§ Exercise details: Look over the lines below. Report each one that includes the string "Relevance".

[Collected data]
<<<<

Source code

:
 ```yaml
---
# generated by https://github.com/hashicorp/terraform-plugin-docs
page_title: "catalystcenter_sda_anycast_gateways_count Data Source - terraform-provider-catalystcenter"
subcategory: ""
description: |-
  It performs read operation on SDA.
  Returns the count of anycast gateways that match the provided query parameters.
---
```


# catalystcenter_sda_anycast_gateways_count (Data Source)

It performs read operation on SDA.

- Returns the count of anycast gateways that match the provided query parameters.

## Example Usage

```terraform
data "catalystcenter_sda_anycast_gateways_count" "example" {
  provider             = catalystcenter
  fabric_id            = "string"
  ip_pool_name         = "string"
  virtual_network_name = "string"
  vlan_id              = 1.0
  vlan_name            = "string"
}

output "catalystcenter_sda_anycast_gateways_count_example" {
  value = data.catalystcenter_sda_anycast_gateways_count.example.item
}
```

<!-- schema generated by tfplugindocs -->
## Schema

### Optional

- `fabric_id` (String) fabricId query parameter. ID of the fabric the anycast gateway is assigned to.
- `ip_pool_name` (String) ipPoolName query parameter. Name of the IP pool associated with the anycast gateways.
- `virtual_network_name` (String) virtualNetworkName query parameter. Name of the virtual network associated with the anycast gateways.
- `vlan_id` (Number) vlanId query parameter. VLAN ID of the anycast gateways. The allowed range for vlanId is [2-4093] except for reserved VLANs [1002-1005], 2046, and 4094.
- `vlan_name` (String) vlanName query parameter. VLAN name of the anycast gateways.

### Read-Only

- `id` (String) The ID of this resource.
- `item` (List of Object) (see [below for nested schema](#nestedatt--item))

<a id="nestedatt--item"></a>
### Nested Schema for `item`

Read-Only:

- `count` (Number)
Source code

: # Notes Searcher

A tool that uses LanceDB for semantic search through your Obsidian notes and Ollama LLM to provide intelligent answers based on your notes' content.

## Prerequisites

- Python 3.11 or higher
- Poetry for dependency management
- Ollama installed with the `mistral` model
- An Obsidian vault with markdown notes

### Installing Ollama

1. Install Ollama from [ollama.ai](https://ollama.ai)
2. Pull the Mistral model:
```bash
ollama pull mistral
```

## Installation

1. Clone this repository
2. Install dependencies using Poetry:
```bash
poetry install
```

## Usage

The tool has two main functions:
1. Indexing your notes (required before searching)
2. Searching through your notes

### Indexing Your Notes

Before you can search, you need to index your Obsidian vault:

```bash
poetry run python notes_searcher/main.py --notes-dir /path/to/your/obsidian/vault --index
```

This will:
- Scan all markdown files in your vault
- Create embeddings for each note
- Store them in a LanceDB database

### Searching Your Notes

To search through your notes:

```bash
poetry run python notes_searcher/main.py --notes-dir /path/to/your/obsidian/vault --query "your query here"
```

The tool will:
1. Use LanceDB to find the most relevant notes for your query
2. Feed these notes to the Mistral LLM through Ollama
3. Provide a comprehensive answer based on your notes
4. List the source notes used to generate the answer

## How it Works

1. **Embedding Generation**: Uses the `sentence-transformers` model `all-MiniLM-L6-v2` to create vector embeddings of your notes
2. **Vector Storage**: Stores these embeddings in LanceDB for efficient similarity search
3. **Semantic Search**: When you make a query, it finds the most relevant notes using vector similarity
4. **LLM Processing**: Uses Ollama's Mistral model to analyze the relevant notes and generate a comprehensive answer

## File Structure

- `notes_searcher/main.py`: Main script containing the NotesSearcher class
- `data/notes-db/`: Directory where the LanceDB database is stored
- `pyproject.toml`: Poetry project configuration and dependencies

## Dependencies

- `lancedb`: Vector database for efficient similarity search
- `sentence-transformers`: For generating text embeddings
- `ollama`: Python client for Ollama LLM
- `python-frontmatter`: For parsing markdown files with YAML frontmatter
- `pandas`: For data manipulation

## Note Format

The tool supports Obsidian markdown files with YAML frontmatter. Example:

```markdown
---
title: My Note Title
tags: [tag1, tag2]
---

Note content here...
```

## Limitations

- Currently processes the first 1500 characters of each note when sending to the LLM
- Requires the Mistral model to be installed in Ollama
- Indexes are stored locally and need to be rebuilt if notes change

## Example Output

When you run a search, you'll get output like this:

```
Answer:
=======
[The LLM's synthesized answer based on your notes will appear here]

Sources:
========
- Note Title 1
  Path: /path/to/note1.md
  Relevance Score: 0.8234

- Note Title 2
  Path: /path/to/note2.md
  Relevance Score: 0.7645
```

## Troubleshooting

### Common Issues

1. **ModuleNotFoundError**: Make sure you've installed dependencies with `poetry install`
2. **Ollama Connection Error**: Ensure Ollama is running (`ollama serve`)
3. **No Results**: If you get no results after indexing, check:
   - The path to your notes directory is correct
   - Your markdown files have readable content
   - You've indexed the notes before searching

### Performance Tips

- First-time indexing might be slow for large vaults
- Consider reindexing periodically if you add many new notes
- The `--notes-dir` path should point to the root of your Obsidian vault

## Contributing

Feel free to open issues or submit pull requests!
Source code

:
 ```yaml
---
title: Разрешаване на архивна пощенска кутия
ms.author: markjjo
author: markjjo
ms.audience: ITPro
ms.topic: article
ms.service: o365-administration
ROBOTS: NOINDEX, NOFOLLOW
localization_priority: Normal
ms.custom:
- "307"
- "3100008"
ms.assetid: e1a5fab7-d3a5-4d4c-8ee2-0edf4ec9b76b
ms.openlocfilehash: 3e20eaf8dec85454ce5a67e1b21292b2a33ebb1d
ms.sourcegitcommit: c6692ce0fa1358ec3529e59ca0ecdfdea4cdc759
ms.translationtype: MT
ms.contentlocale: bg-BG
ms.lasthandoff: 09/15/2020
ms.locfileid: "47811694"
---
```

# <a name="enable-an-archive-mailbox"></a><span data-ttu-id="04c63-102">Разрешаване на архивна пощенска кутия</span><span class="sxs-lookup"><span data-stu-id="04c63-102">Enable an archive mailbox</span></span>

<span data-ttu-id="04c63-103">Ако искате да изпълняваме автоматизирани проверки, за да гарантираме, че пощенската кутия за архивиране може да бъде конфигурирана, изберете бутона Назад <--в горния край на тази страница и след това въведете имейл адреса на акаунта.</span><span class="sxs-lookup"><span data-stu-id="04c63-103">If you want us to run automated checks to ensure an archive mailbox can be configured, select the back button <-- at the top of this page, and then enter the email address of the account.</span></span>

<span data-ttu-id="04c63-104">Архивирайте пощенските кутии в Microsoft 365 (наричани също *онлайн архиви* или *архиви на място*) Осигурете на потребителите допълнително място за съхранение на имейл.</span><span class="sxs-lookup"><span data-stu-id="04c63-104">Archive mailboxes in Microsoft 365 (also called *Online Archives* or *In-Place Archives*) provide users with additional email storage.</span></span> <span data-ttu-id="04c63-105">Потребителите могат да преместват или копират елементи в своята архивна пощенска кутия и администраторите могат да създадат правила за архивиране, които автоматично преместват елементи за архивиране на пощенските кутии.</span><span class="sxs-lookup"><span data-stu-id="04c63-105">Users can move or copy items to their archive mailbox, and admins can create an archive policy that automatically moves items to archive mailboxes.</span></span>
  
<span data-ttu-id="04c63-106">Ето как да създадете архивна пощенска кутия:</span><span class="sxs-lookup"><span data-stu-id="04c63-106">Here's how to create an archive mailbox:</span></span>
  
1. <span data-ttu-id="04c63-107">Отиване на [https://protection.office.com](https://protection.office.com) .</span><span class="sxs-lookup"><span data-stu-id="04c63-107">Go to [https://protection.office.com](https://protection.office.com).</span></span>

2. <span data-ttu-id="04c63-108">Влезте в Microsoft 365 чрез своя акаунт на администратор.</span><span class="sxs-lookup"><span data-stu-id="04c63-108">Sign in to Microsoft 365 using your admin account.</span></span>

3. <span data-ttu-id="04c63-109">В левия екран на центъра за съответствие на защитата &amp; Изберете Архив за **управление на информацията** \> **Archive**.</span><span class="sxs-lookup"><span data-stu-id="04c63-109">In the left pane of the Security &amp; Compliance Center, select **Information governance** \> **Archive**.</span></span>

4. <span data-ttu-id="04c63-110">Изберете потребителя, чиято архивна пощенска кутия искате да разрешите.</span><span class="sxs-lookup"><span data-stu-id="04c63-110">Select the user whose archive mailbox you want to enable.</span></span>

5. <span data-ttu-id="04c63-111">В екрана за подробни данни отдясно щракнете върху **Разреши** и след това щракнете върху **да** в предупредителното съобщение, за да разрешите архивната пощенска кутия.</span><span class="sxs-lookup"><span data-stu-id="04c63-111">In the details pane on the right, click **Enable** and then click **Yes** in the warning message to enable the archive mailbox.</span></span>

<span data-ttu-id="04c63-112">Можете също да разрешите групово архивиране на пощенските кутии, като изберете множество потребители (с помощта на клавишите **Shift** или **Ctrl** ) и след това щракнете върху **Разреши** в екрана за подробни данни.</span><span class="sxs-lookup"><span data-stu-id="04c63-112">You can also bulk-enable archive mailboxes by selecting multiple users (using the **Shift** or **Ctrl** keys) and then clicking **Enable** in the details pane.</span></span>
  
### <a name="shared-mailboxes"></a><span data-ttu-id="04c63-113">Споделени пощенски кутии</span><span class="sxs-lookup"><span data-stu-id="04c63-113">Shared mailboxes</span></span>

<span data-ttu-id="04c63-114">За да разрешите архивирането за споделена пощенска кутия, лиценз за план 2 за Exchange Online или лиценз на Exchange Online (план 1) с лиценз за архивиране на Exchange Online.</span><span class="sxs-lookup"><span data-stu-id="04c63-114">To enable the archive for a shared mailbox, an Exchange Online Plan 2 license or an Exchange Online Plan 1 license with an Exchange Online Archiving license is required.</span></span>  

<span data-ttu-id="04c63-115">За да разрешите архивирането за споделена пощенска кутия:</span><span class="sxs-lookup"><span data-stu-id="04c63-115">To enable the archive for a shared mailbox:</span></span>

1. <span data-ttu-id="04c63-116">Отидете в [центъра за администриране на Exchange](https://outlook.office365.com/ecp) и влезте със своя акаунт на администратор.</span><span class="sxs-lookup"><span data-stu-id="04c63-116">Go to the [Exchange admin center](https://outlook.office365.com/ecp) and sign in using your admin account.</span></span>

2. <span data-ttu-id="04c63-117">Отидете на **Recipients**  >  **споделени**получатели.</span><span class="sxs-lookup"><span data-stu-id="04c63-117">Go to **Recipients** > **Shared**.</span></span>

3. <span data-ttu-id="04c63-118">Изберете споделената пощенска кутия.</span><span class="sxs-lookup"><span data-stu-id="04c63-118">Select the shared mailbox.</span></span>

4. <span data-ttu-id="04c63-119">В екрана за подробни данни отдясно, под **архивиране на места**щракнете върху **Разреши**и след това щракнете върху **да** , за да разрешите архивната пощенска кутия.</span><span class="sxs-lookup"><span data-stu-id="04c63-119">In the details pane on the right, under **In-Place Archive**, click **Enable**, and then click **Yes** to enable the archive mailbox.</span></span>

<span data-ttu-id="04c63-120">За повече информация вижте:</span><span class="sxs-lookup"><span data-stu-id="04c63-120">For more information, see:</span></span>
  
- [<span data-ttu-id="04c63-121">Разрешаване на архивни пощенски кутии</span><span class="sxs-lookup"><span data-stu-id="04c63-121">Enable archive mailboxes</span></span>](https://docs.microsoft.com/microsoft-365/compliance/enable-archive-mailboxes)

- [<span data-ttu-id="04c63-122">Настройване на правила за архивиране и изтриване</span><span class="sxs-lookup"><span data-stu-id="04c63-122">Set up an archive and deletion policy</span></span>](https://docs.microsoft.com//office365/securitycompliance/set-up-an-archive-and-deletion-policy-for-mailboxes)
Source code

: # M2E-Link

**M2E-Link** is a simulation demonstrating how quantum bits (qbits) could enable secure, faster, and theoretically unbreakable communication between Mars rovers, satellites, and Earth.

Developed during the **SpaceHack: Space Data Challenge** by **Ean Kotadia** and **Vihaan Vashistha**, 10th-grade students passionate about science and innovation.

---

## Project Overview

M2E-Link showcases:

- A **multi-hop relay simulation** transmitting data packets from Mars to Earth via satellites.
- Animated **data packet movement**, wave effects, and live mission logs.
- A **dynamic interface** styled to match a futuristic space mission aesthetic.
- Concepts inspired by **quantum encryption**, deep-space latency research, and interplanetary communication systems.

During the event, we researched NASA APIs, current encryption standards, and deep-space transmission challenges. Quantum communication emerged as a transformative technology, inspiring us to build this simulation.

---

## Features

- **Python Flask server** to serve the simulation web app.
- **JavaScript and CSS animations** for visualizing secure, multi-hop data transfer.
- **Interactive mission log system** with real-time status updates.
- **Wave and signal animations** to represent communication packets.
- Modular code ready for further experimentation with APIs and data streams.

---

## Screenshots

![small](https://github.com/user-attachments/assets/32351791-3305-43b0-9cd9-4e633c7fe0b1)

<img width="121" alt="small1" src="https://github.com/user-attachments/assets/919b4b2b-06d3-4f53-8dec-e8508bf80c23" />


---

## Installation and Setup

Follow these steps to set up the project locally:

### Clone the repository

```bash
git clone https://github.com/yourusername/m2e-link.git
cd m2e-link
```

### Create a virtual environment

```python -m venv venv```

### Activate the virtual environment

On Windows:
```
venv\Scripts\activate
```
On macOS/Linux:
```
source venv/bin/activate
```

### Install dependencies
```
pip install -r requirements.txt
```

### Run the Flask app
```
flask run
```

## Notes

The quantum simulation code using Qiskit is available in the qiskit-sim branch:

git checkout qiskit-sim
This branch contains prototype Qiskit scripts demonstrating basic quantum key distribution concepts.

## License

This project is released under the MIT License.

>>>>

§ Answer section:
  Relevance Score: 0.8234
  Relevance Score: 0.7645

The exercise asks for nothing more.